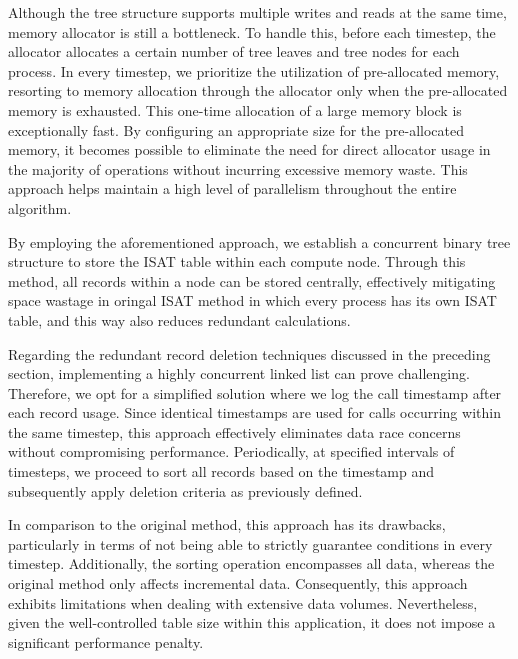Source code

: Although the tree structure supports multiple writes and reads at the same time, memory allocator is still a bottleneck. To handle this, before each timestep, the allocator allocates a certain number of tree leaves and tree nodes for each process. In every timestep, we prioritize the utilization of pre-allocated memory, resorting to memory allocation through the allocator only when the pre-allocated memory is exhausted. This one-time allocation of a large memory block is exceptionally fast. By configuring an appropriate size for the pre-allocated memory, it becomes possible to eliminate the need for direct allocator usage in the majority of operations without incurring excessive memory waste. This approach helps maintain a high level of parallelism throughout the entire algorithm.


By employing the aforementioned approach, we establish a concurrent binary tree structure to store the ISAT table within each compute node. Through this method, all records within a node can be stored centrally, effectively mitigating space wastage in oringal ISAT method in which every process has its own ISAT table, and this way also reduces redundant calculations.


Regarding the redundant record deletion techniques discussed in the preceding section, implementing a highly concurrent linked list can prove challenging. Therefore, we opt for a simplified solution where we log the call timestamp after each record usage. Since identical timestamps are used for calls occurring within the same timestep, this approach effectively eliminates data race concerns without compromising performance. Periodically, at specified intervals of timesteps, we proceed to sort all records based on the timestamp and subsequently apply deletion criteria as previously defined.

In comparison to the original method, this approach has its drawbacks, particularly in terms of not being able to strictly guarantee conditions in every timestep. Additionally, the sorting operation encompasses all data, whereas the original method only affects incremental data. Consequently, this approach exhibits limitations when dealing with extensive data volumes. Nevertheless, given the well-controlled table size within this application, it does not impose a significant performance penalty.

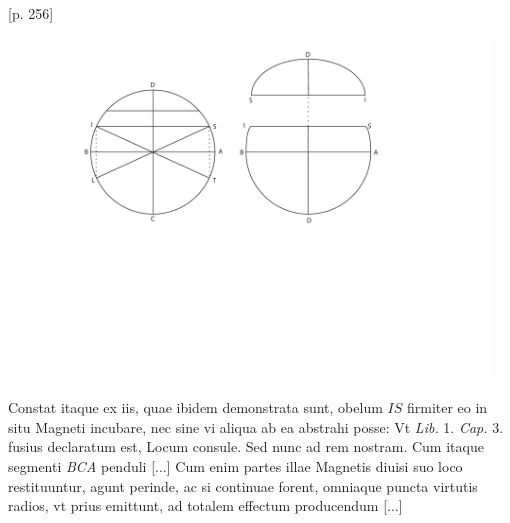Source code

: \pend
\newpage
\pstart  
[p. 256]
\pend
\count{}
\vspace*{-5mm}
\begin{center}                    
\includegraphics[width=0.96\textwidth]{images/leotaud1668-d1.pdf}\\
\noindent {} 
\end{center}
\pstart {}
Constat itaque ex iis, quae ibidem demonstrata sunt, obelum $IS$ firmiter eo in situ Magneti\protect{} incubare, nec sine vi aliqua ab ea abstrahi posse:
\pend 
\pstart [p. 257] Vt \textit{Lib.} 1. \textit{Cap.} 3. fusius declaratum est, Locum consule. Sed nunc ad rem nostram.
\pend
\pstart Cum itaque segmenti \textit{BCA} penduli [...]
\pend 
\count{}
\pstart
[p. 263] Cum enim partes illae Magnetis\protect{} diuisi suo loco restituuntur, agunt perinde, ac si continuae forent, omniaque puncta virtutis radios, vt prius emittunt,  ad totalem effectum producendum [...]
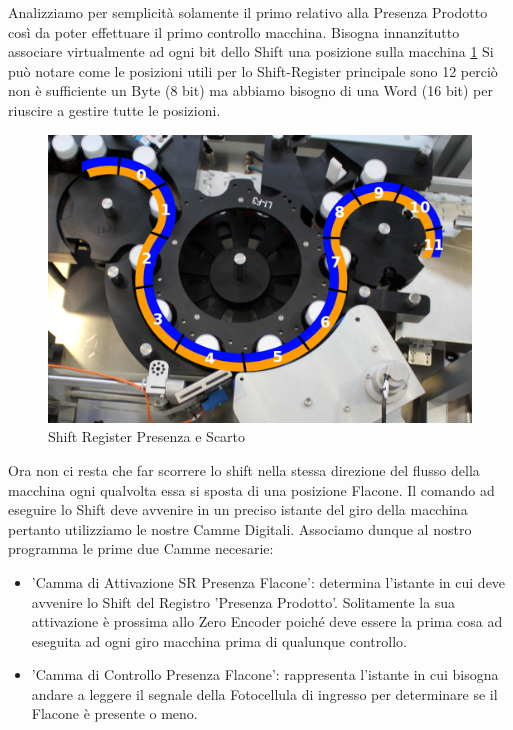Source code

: \documentclass[12pt, a4paper, oneside]{book}
\begin{document}
Analizziamo per semplicità solamente il primo relativo alla Presenza Prodotto così da poter effettuare il primo controllo macchina. Bisogna innanzitutto associare virtualmente ad ogni bit dello Shift una posizione sulla macchina \ref{sh2} Si può notare come le posizioni utili per lo Shift-Register principale sono 12 perciò non è sufficiente un Byte (8 bit) ma abbiamo bisogno di una Word (16 bit) per riuscire a gestire tutte le posizioni.

\begin{figure}[H]
	\centering
	\includegraphics[width=12cm]{Immagini/SH2}
	\caption{Shift Register Presenza e Scarto}
	\label{sh2}
\end{figure}

Ora non ci resta che far scorrere lo shift nella stessa direzione del flusso della macchina ogni qualvolta essa si sposta di una posizione Flacone. Il comando ad eseguire lo Shift deve avvenire in un preciso istante del giro della macchina pertanto utilizziamo le nostre Camme Digitali. Associamo dunque al nostro programma le prime due Camme necesarie:

\begin{itemize}
	\item 'Camma di Attivazione SR Presenza Flacone': determina l'istante in cui deve avvenire lo Shift del Registro 'Presenza Prodotto'. Solitamente la sua attivazione è prossima allo Zero Encoder poiché deve essere la prima cosa ad eseguita ad ogni giro macchina prima di qualunque controllo.
	\item 'Camma di Controllo Presenza Flacone': rappresenta l'istante in cui bisogna andare a leggere il segnale della Fotocellula di ingresso per determinare se il Flacone è presente o meno.
\end{itemize}
\end{document}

------------------------------------------------

§ **What is required**
Give the records back exactly, with no pictures.

§ **Your response**
Source code

: Although the tree structure supports multiple writes and reads at the same time, memory allocator is still a bottleneck. To handle this, before each timestep, the allocator allocates a certain number of tree leaves and tree nodes for each process. In every timestep, we prioritize the utilization of pre-allocated memory, resorting to memory allocation through the allocator only when the pre-allocated memory is exhausted. This one-time allocation of a large memory block is exceptionally fast. By configuring an appropriate size for the pre-allocated memory, it becomes possible to eliminate the need for direct allocator usage in the majority of operations without incurring excessive memory waste. This approach helps maintain a high level of parallelism throughout the entire algorithm.


By employing the aforementioned approach, we establish a concurrent binary tree structure to store the ISAT table within each compute node. Through this method, all records within a node can be stored centrally, effectively mitigating space wastage in oringal ISAT method in which every process has its own ISAT table, and this way also reduces redundant calculations.


Regarding the redundant record deletion techniques discussed in the preceding section, implementing a highly concurrent linked list can prove challenging. Therefore, we opt for a simplified solution where we log the call timestamp after each record usage. Since identical timestamps are used for calls occurring within the same timestep, this approach effectively eliminates data race concerns without compromising performance. Periodically, at specified intervals of timesteps, we proceed to sort all records based on the timestamp and subsequently apply deletion criteria as previously defined.

In comparison to the original method, this approach has its drawbacks, particularly in terms of not being able to strictly guarantee conditions in every timestep. Additionally, the sorting operation encompasses all data, whereas the original method only affects incremental data. Consequently, this approach exhibits limitations when dealing with extensive data volumes. Nevertheless, given the well-controlled table size within this application, it does not impose a significant performance penalty.

Source code

: \pend
\newpage
\pstart  
[p. 256]
\pend
\count{}
\vspace*{-5mm}
\begin{center}                    
\includegraphics[width=0.96\textwidth]{images/leotaud1668-d1.pdf}\\
\noindent {} 
\end{center}
\pstart {}
Constat itaque ex iis, quae ibidem demonstrata sunt, obelum $IS$ firmiter eo in situ Magneti\protect{} incubare, nec sine vi aliqua ab ea abstrahi posse:
\pend 
\pstart [p. 257] Vt \textit{Lib.} 1. \textit{Cap.} 3. fusius declaratum est, Locum consule. Sed nunc ad rem nostram.
\pend
\pstart Cum itaque segmenti \textit{BCA} penduli [...]
\pend 
\count{}
\pstart
[p. 263] Cum enim partes illae Magnetis\protect{} diuisi suo loco restituuntur, agunt perinde, ac si continuae forent, omniaque puncta virtutis radios, vt prius emittunt,  ad totalem effectum producendum [...]
Source code

: \documentclass[12pt, a4paper, oneside]{book}
\begin{document}
Analizziamo per semplicità solamente il primo relativo alla Presenza Prodotto così da poter effettuare il primo controllo macchina. Bisogna innanzitutto associare virtualmente ad ogni bit dello Shift una posizione sulla macchina \ref{sh2} Si può notare come le posizioni utili per lo Shift-Register principale sono 12 perciò non è sufficiente un Byte (8 bit) ma abbiamo bisogno di una Word (16 bit) per riuscire a gestire tutte le posizioni.

\begin{figure}[H]
	\centering
	\includegraphics[width=12cm]{Immagini/SH2}
	\caption{Shift Register Presenza e Scarto}
	\label{sh2}
\end{figure}

Ora non ci resta che far scorrere lo shift nella stessa direzione del flusso della macchina ogni qualvolta essa si sposta di una posizione Flacone. Il comando ad eseguire lo Shift deve avvenire in un preciso istante del giro della macchina pertanto utilizziamo le nostre Camme Digitali. Associamo dunque al nostro programma le prime due Camme necesarie:

\begin{itemize}
	\item 'Camma di Attivazione SR Presenza Flacone': determina l'istante in cui deve avvenire lo Shift del Registro 'Presenza Prodotto'. Solitamente la sua attivazione è prossima allo Zero Encoder poiché deve essere la prima cosa ad eseguita ad ogni giro macchina prima di qualunque controllo.
	\item 'Camma di Controllo Presenza Flacone': rappresenta l'istante in cui bisogna andare a leggere il segnale della Fotocellula di ingresso per determinare se il Flacone è presente o meno.
\end{itemize}
\end{document}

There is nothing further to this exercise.